[Records contained in a dataset]
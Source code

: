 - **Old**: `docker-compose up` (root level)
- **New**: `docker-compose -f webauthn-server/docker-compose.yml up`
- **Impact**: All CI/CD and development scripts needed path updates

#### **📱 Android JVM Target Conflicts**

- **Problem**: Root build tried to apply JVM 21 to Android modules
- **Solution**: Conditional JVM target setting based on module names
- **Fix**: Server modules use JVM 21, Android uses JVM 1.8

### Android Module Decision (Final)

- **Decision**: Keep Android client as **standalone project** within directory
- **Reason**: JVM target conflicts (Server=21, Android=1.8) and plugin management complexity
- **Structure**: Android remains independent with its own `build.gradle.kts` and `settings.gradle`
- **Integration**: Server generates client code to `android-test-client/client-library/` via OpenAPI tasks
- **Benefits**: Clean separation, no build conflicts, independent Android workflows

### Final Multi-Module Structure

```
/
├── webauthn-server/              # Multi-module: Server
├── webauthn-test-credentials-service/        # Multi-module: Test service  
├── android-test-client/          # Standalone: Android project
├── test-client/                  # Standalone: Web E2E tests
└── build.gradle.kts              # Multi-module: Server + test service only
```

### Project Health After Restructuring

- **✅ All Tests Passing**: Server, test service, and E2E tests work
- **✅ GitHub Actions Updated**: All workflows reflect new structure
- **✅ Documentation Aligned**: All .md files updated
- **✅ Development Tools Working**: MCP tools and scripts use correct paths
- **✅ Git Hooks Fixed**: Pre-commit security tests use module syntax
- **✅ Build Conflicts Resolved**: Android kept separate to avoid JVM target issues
---
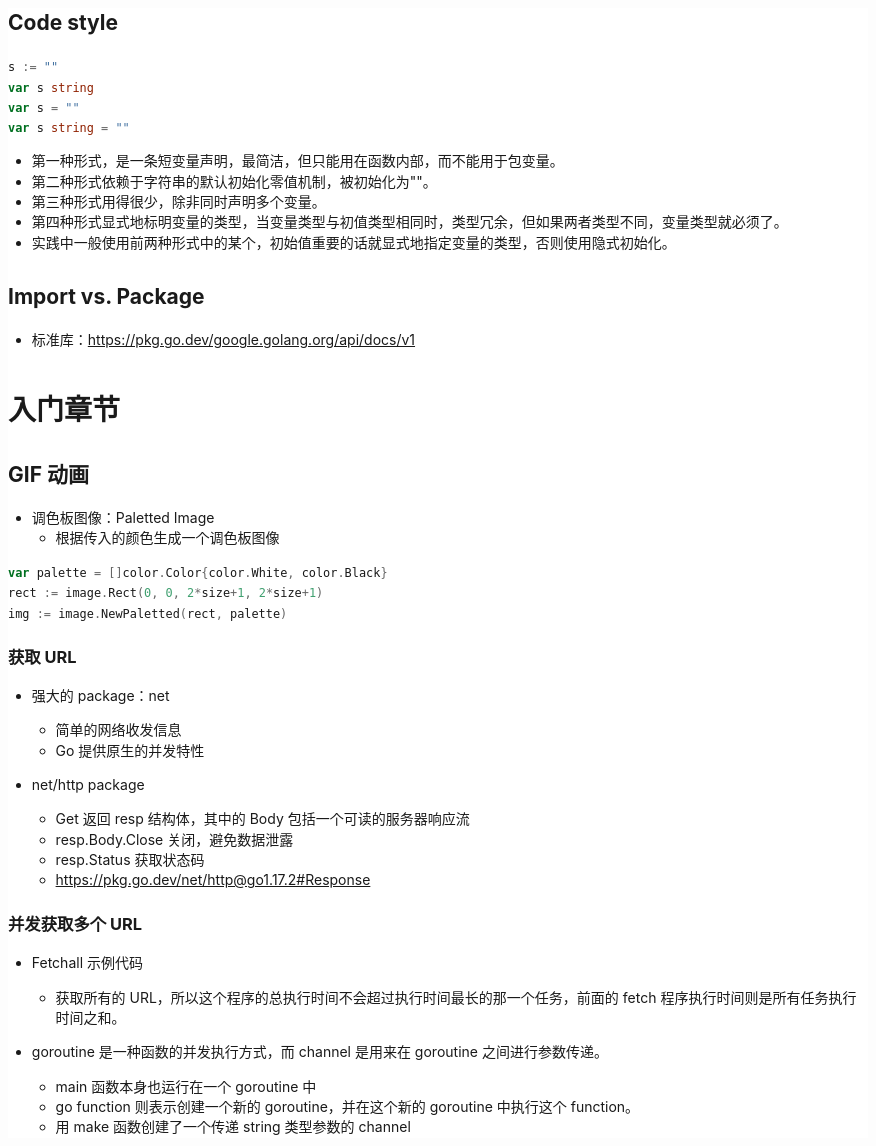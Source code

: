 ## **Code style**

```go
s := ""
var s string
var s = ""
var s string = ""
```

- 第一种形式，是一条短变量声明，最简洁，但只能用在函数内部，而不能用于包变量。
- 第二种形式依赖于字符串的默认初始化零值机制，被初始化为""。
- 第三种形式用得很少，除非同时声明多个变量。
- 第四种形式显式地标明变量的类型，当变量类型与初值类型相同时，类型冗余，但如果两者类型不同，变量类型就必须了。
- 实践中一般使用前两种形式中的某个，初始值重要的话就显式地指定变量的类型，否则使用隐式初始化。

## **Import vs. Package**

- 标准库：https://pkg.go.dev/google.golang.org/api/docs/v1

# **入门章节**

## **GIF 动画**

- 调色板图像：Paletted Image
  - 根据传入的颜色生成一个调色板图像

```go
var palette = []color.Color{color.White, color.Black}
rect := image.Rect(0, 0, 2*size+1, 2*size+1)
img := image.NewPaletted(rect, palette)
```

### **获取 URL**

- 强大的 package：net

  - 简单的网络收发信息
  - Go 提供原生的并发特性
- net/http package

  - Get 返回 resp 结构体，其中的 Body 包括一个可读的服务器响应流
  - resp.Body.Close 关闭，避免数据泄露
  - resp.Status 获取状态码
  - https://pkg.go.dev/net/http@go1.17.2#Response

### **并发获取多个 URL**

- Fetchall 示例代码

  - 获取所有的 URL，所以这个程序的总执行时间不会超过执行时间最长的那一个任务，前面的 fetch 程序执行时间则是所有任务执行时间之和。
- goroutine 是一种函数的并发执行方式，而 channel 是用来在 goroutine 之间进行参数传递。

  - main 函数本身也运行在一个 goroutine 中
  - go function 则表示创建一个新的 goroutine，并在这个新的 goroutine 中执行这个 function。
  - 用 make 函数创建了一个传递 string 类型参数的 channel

## Work request
Work through the records above. Copy every line with the string "channel".

## Answer space
- goroutine 是一种函数的并发执行方式，而 channel 是用来在 goroutine 之间进行参数传递。
  - 用 make 函数创建了一个传递 string 类型参数的 channel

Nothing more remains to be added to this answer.